╭─ EXERCISE MATERIAL

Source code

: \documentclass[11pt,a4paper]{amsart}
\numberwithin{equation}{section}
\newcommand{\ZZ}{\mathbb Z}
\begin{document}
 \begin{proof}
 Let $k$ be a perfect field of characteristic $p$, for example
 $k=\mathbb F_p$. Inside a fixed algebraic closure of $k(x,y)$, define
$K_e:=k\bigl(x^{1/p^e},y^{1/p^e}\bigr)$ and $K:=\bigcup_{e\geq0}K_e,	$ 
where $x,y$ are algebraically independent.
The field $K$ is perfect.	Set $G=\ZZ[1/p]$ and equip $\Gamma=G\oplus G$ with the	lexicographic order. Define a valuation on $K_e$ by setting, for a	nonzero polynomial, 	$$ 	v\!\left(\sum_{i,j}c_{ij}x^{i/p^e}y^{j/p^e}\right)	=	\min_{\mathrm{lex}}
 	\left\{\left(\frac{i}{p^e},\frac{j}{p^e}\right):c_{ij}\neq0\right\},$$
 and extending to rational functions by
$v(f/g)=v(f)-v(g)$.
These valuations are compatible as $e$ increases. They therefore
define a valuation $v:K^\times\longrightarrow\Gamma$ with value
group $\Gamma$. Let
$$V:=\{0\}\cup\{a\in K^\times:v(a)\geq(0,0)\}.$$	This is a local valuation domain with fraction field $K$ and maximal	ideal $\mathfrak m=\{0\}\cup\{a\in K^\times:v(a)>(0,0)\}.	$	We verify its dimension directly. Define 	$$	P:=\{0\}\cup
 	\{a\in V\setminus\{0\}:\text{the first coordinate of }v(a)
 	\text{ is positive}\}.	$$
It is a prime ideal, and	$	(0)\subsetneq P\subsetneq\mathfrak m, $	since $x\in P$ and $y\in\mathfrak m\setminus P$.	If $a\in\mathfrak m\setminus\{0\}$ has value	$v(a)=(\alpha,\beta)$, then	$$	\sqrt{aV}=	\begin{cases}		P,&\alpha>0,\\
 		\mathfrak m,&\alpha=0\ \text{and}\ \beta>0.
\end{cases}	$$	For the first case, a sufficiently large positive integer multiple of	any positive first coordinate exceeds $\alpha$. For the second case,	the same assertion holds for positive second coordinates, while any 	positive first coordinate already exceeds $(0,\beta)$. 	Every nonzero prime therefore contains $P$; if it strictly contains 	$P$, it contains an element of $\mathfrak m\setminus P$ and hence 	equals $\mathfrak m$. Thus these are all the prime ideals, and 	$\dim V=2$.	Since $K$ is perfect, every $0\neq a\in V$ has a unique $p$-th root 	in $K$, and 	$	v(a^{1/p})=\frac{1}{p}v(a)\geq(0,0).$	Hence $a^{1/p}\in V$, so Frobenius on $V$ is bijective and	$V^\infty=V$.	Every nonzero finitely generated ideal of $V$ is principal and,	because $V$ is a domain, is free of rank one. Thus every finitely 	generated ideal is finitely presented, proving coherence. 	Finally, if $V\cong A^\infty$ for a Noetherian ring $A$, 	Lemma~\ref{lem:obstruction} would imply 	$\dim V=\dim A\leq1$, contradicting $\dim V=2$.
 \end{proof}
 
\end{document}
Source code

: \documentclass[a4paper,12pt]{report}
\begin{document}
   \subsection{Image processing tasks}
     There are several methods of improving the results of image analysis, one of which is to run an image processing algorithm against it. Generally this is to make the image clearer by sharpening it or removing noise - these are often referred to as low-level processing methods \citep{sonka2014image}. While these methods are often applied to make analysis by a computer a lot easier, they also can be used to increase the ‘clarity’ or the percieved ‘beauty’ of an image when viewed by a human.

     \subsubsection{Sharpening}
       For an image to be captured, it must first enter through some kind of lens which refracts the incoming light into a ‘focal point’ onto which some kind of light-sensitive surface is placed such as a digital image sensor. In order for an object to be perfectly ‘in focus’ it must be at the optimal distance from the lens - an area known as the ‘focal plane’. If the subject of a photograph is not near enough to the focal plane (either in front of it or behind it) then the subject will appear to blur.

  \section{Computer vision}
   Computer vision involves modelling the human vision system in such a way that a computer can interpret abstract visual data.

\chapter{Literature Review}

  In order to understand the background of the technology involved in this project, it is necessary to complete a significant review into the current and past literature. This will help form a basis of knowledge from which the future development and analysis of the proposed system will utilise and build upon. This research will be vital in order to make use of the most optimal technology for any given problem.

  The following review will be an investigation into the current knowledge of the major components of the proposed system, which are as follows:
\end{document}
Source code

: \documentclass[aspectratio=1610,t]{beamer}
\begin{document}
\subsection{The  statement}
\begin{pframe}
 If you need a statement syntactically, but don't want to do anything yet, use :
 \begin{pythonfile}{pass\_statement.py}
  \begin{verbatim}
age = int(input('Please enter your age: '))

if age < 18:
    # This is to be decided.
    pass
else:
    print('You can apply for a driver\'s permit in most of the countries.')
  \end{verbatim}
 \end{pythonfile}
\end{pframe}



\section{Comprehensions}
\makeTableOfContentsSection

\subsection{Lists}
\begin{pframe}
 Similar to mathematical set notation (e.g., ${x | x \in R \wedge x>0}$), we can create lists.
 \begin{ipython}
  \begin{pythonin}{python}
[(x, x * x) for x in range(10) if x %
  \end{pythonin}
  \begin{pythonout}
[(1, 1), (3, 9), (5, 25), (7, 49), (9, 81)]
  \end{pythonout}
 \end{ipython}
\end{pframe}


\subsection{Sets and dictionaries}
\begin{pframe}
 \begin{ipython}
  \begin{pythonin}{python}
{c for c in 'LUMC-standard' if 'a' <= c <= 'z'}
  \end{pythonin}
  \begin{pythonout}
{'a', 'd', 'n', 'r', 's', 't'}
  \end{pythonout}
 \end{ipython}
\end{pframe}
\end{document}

╰─

WORK TO BE COMPLETED - What the answer needs is every line from the data above with "field" in it.

SOLUTION TO THIS PROBLEM -
 Let $k$ be a perfect field of characteristic $p$, for example
The field $K$ is perfect.	Set $G=\ZZ[1/p]$ and equip $\Gamma=G\oplus G$ with the	lexicographic order. Define a valuation on $K_e$ by setting, for a	nonzero polynomial, 	$$ 	v\!\left(\sum_{i,j}c_{ij}x^{i/p^e}y^{j/p^e}\right)	=	\min_{\mathrm{lex}}
$$V:=\{0\}\cup\{a\in K^\times:v(a)\geq(0,0)\}.$$	This is a local valuation domain with fraction field $K$ and maximal	ideal $\mathfrak m=\{0\}\cup\{a\in K^\times:v(a)>(0,0)\}.	$	We verify its dimension directly. Define 	$$	P:=\{0\}\cup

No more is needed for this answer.